## Exercise goal:
Output exactly the lines from the one with "1. Go to [Keap" through the last line of the data below, both included, and nothing more.

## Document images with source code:
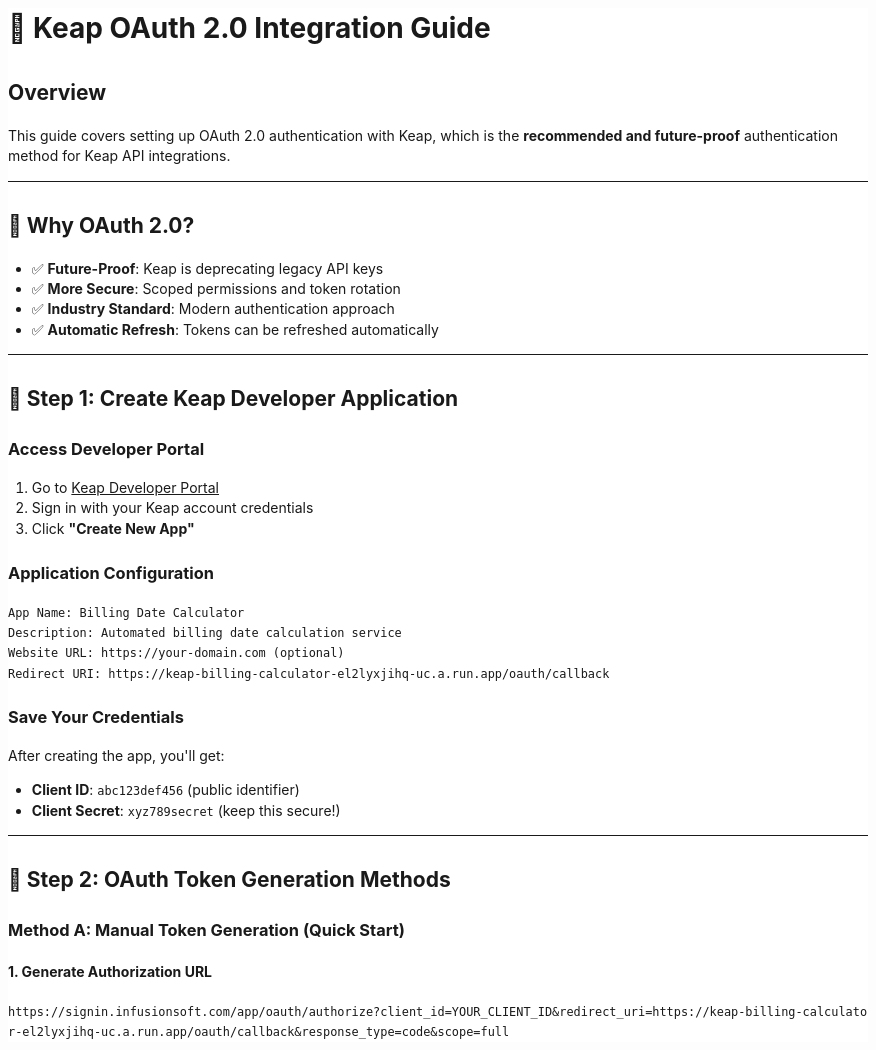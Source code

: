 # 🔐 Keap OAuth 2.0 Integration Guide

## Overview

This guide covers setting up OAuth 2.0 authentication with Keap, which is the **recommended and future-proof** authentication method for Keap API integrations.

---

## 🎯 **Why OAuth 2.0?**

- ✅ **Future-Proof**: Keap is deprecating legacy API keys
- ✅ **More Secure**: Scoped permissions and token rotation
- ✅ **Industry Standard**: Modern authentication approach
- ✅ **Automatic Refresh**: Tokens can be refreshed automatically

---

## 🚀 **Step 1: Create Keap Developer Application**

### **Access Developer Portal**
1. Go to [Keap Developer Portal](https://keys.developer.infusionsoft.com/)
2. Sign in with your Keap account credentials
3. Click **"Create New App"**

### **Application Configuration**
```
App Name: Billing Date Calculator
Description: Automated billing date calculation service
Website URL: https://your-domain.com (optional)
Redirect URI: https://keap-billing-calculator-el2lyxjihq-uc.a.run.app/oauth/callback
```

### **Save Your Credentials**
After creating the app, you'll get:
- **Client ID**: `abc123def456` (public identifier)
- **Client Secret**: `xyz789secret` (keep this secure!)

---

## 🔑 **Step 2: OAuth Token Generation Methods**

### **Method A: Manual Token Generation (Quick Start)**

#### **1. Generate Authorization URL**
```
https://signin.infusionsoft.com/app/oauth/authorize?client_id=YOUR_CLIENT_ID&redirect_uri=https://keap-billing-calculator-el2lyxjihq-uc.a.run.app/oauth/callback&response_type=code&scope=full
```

## Response below:
1. Go to [Keap Developer Portal](https://keys.developer.infusionsoft.com/)
2. Sign in with your Keap account credentials
3. Click **"Create New App"**

### **Application Configuration**
```
App Name: Billing Date Calculator
Description: Automated billing date calculation service
Website URL: https://your-domain.com (optional)
Redirect URI: https://keap-billing-calculator-el2lyxjihq-uc.a.run.app/oauth/callback
```

### **Save Your Credentials**
After creating the app, you'll get:
- **Client ID**: `abc123def456` (public identifier)
- **Client Secret**: `xyz789secret` (keep this secure!)

---

## 🔑 **Step 2: OAuth Token Generation Methods**

### **Method A: Manual Token Generation (Quick Start)**

#### **1. Generate Authorization URL**
```
https://signin.infusionsoft.com/app/oauth/authorize?client_id=YOUR_CLIENT_ID&redirect_uri=https://keap-billing-calculator-el2lyxjihq-uc.a.run.app/oauth/callback&response_type=code&scope=full
```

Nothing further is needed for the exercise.